Task directions: Lines holding the word "Tracker" are the ones to copy from the data below.

Collected data:

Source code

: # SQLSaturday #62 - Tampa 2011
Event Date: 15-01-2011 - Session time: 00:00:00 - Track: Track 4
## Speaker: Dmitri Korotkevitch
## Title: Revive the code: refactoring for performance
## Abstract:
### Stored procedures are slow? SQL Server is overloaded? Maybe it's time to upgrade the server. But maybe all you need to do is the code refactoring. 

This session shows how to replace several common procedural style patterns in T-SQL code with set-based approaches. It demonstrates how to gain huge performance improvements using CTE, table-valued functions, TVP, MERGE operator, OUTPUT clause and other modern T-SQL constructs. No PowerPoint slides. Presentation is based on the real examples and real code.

* * *

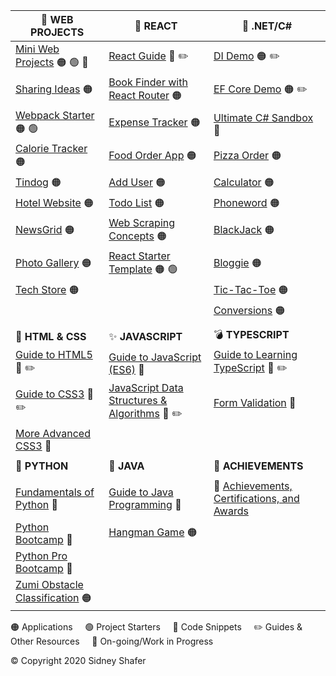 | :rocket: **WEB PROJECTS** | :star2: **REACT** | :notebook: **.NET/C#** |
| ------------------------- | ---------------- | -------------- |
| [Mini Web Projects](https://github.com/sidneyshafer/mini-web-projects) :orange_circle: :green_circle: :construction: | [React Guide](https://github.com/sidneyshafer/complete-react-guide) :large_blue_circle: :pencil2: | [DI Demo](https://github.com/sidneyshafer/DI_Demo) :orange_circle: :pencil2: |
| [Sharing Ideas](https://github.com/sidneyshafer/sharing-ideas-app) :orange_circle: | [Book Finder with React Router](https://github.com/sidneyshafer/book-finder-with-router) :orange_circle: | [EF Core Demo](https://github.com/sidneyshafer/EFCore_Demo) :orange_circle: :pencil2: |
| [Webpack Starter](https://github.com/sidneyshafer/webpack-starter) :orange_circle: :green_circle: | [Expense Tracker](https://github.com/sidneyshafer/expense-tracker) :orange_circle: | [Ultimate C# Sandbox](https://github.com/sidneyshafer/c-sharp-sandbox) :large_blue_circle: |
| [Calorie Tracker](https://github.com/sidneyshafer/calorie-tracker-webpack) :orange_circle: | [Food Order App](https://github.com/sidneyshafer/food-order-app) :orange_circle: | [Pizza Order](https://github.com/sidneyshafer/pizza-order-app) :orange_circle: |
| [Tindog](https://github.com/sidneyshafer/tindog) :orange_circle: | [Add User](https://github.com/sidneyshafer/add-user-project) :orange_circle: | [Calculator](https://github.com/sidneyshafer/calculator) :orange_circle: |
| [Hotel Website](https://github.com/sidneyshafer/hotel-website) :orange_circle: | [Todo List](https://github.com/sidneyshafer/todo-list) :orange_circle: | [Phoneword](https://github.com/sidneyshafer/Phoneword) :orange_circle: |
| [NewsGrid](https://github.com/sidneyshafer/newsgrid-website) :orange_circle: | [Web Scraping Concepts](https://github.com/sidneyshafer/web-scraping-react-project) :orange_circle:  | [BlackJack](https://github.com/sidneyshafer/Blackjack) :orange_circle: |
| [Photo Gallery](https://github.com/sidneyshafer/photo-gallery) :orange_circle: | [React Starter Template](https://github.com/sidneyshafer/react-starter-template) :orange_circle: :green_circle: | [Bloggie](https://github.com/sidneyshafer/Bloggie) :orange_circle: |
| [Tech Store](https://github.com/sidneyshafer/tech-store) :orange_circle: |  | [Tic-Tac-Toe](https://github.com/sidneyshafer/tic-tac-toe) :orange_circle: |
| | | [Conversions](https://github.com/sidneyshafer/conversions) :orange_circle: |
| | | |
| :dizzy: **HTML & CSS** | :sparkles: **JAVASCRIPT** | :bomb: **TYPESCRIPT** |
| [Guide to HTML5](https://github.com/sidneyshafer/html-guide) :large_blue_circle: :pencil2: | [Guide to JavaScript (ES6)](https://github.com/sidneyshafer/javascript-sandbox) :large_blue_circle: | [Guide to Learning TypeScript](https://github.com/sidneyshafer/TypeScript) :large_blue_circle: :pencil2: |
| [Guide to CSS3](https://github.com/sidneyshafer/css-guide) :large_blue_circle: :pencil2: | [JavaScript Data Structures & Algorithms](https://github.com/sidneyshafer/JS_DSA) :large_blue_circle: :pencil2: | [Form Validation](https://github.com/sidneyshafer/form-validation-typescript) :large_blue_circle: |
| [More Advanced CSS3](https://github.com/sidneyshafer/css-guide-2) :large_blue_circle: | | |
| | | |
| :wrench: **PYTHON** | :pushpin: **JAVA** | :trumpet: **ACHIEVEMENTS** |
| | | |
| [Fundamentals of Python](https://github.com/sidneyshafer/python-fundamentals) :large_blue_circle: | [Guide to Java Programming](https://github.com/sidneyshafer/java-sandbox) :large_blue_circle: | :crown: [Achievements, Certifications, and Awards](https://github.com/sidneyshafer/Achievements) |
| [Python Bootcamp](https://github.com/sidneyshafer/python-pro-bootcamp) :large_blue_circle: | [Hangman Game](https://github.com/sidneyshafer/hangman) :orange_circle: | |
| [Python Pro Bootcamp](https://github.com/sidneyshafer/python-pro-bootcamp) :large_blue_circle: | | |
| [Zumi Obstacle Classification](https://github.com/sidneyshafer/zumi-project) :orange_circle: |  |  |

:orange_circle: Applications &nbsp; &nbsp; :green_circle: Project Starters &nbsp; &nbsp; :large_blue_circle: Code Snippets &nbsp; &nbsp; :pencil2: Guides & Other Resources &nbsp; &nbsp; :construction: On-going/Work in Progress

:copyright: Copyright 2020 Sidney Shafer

Answer section:
| [Webpack Starter](https://github.com/sidneyshafer/webpack-starter) :orange_circle: :green_circle: | [Expense Tracker](https://github.com/sidneyshafer/expense-tracker) :orange_circle: | [Ultimate C# Sandbox](https://github.com/sidneyshafer/c-sharp-sandbox) :large_blue_circle: |
| [Calorie Tracker](https://github.com/sidneyshafer/calorie-tracker-webpack) :orange_circle: | [Food Order App](https://github.com/sidneyshafer/food-order-app) :orange_circle: | [Pizza Order](https://github.com/sidneyshafer/pizza-order-app) :orange_circle: |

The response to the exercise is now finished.